## EXERCISE OBJECTIVE
Each record beneath this sentence is to be transcribed exactly as it reads.
━━━
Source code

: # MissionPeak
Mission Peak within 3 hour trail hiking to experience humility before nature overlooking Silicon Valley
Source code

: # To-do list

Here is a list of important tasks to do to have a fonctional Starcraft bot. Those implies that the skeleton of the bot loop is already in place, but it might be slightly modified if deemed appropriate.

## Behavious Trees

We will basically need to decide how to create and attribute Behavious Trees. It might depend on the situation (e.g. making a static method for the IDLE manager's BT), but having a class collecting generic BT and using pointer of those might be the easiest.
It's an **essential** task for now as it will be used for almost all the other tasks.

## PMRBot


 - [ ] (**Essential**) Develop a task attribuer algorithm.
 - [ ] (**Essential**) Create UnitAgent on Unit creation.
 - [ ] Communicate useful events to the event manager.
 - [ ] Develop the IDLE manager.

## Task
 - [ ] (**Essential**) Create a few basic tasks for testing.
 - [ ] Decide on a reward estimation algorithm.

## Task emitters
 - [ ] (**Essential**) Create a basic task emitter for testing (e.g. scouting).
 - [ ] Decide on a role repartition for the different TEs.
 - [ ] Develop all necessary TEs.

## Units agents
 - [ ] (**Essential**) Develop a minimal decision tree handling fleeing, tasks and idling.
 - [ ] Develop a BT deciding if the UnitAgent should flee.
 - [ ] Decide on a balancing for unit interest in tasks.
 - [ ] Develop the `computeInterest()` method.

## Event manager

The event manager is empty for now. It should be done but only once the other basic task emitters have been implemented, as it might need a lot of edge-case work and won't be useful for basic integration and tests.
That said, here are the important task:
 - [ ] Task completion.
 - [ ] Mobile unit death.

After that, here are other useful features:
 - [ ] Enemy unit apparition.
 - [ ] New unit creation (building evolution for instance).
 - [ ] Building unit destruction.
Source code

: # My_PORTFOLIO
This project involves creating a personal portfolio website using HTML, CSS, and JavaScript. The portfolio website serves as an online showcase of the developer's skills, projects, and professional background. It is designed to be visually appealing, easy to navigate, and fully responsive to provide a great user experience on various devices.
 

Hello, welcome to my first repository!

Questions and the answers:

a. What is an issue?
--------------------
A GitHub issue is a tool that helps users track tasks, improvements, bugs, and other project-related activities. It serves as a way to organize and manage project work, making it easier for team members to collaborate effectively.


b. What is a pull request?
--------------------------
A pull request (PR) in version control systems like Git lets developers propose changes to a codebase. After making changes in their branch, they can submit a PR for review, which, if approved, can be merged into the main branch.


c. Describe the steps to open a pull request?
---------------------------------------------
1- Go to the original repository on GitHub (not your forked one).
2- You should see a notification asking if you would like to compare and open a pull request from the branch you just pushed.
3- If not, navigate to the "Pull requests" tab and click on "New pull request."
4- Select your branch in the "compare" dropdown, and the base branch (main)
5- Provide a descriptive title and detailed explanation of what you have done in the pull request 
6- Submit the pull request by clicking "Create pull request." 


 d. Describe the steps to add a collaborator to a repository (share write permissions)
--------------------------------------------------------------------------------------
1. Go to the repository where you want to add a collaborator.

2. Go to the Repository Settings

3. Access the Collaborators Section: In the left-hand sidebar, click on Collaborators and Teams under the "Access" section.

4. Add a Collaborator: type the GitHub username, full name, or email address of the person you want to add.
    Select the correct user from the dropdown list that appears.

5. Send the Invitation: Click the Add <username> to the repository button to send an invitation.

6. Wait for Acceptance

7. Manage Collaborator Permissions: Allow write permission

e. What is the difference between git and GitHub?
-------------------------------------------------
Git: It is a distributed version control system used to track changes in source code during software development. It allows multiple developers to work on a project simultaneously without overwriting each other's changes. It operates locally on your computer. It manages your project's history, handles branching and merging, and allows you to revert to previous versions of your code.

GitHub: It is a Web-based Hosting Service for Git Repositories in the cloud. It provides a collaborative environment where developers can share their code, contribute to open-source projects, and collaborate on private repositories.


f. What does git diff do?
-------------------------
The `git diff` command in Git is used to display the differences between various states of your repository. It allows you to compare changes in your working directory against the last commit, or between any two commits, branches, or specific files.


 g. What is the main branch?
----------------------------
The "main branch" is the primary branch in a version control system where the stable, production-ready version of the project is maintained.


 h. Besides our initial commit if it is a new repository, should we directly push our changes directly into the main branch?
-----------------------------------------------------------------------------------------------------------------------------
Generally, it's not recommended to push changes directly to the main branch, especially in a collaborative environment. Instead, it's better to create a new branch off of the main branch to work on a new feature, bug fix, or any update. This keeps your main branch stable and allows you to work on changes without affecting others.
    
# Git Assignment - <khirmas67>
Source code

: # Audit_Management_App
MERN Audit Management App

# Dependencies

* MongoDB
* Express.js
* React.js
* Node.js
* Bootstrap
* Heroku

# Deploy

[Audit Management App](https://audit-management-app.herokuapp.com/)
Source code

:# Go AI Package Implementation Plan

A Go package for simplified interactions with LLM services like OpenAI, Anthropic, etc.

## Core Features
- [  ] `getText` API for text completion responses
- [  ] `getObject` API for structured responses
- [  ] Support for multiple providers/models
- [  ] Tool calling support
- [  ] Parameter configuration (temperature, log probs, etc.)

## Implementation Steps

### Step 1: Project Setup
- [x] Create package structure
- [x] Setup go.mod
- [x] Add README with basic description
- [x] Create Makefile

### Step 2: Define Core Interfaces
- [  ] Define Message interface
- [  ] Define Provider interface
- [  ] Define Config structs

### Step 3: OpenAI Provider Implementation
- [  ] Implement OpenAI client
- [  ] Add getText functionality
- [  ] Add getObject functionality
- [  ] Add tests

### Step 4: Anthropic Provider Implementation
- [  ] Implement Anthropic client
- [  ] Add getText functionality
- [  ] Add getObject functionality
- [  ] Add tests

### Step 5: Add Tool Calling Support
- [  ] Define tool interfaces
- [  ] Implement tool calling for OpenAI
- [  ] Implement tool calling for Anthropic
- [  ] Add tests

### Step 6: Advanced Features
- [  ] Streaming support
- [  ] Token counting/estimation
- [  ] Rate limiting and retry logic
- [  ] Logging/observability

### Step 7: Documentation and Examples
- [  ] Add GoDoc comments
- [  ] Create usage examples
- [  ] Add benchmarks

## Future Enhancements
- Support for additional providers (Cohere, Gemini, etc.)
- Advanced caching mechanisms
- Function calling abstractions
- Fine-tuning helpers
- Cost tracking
━━━
## REPLY
Source code

: # MissionPeak
Mission Peak within 3 hour trail hiking to experience humility before nature overlooking Silicon Valley
Source code

: # To-do list

Here is a list of important tasks to do to have a fonctional Starcraft bot. Those implies that the skeleton of the bot loop is already in place, but it might be slightly modified if deemed appropriate.

## Behavious Trees

We will basically need to decide how to create and attribute Behavious Trees. It might depend on the situation (e.g. making a static method for the IDLE manager's BT), but having a class collecting generic BT and using pointer of those might be the easiest.
It's an **essential** task for now as it will be used for almost all the other tasks.

## PMRBot


 - [ ] (**Essential**) Develop a task attribuer algorithm.
 - [ ] (**Essential**) Create UnitAgent on Unit creation.
 - [ ] Communicate useful events to the event manager.
 - [ ] Develop the IDLE manager.

## Task
 - [ ] (**Essential**) Create a few basic tasks for testing.
 - [ ] Decide on a reward estimation algorithm.

## Task emitters
 - [ ] (**Essential**) Create a basic task emitter for testing (e.g. scouting).
 - [ ] Decide on a role repartition for the different TEs.
 - [ ] Develop all necessary TEs.

## Units agents
 - [ ] (**Essential**) Develop a minimal decision tree handling fleeing, tasks and idling.
 - [ ] Develop a BT deciding if the UnitAgent should flee.
 - [ ] Decide on a balancing for unit interest in tasks.
 - [ ] Develop the `computeInterest()` method.

## Event manager

The event manager is empty for now. It should be done but only once the other basic task emitters have been implemented, as it might need a lot of edge-case work and won't be useful for basic integration and tests.
That said, here are the important task:
 - [ ] Task completion.
 - [ ] Mobile unit death.

After that, here are other useful features:
 - [ ] Enemy unit apparition.
 - [ ] New unit creation (building evolution for instance).
 - [ ] Building unit destruction.
Source code

: # My_PORTFOLIO
This project involves creating a personal portfolio website using HTML, CSS, and JavaScript. The portfolio website serves as an online showcase of the developer's skills, projects, and professional background. It is designed to be visually appealing, easy to navigate, and fully responsive to provide a great user experience on various devices.
 

Hello, welcome to my first repository!

Questions and the answers:

a. What is an issue?
--------------------
A GitHub issue is a tool that helps users track tasks, improvements, bugs, and other project-related activities. It serves as a way to organize and manage project work, making it easier for team members to collaborate effectively.


b. What is a pull request?
--------------------------
A pull request (PR) in version control systems like Git lets developers propose changes to a codebase. After making changes in their branch, they can submit a PR for review, which, if approved, can be merged into the main branch.


c. Describe the steps to open a pull request?
---------------------------------------------
1- Go to the original repository on GitHub (not your forked one).
2- You should see a notification asking if you would like to compare and open a pull request from the branch you just pushed.
3- If not, navigate to the "Pull requests" tab and click on "New pull request."
4- Select your branch in the "compare" dropdown, and the base branch (main)
5- Provide a descriptive title and detailed explanation of what you have done in the pull request 
6- Submit the pull request by clicking "Create pull request." 


 d. Describe the steps to add a collaborator to a repository (share write permissions)
--------------------------------------------------------------------------------------
1. Go to the repository where you want to add a collaborator.

2. Go to the Repository Settings

3. Access the Collaborators Section: In the left-hand sidebar, click on Collaborators and Teams under the "Access" section.

4. Add a Collaborator: type the GitHub username, full name, or email address of the person you want to add.
    Select the correct user from the dropdown list that appears.

5. Send the Invitation: Click the Add <username> to the repository button to send an invitation.

6. Wait for Acceptance

7. Manage Collaborator Permissions: Allow write permission

e. What is the difference between git and GitHub?
-------------------------------------------------
Git: It is a distributed version control system used to track changes in source code during software development. It allows multiple developers to work on a project simultaneously without overwriting each other's changes. It operates locally on your computer. It manages your project's history, handles branching and merging, and allows you to revert to previous versions of your code.

GitHub: It is a Web-based Hosting Service for Git Repositories in the cloud. It provides a collaborative environment where developers can share their code, contribute to open-source projects, and collaborate on private repositories.


f. What does git diff do?
-------------------------
The `git diff` command in Git is used to display the differences between various states of your repository. It allows you to compare changes in your working directory against the last commit, or between any two commits, branches, or specific files.


 g. What is the main branch?
----------------------------
The "main branch" is the primary branch in a version control system where the stable, production-ready version of the project is maintained.


 h. Besides our initial commit if it is a new repository, should we directly push our changes directly into the main branch?
-----------------------------------------------------------------------------------------------------------------------------
Generally, it's not recommended to push changes directly to the main branch, especially in a collaborative environment. Instead, it's better to create a new branch off of the main branch to work on a new feature, bug fix, or any update. This keeps your main branch stable and allows you to work on changes without affecting others.
    
# Git Assignment - <khirmas67>
Source code

: # Audit_Management_App
MERN Audit Management App

# Dependencies

* MongoDB
* Express.js
* React.js
* Node.js
* Bootstrap
* Heroku

# Deploy

[Audit Management App](https://audit-management-app.herokuapp.com/)
Source code

:# Go AI Package Implementation Plan

A Go package for simplified interactions with LLM services like OpenAI, Anthropic, etc.

## Core Features
- [  ] `getText` API for text completion responses
- [  ] `getObject` API for structured responses
- [  ] Support for multiple providers/models
- [  ] Tool calling support
- [  ] Parameter configuration (temperature, log probs, etc.)

## Implementation Steps

### Step 1: Project Setup
- [x] Create package structure
- [x] Setup go.mod
- [x] Add README with basic description
- [x] Create Makefile

### Step 2: Define Core Interfaces
- [  ] Define Message interface
- [  ] Define Provider interface
- [  ] Define Config structs

### Step 3: OpenAI Provider Implementation
- [  ] Implement OpenAI client
- [  ] Add getText functionality
- [  ] Add getObject functionality
- [  ] Add tests

### Step 4: Anthropic Provider Implementation
- [  ] Implement Anthropic client
- [  ] Add getText functionality
- [  ] Add getObject functionality
- [  ] Add tests

### Step 5: Add Tool Calling Support
- [  ] Define tool interfaces
- [  ] Implement tool calling for OpenAI
- [  ] Implement tool calling for Anthropic
- [  ] Add tests

### Step 6: Advanced Features
- [  ] Streaming support
- [  ] Token counting/estimation
- [  ] Rate limiting and retry logic
- [  ] Logging/observability

### Step 7: Documentation and Examples
- [  ] Add GoDoc comments
- [  ] Create usage examples
- [  ] Add benchmarks

## Future Enhancements
- Support for additional providers (Cohere, Gemini, etc.)
- Advanced caching mechanisms
- Function calling abstractions
- Fine-tuning helpers
- Cost tracking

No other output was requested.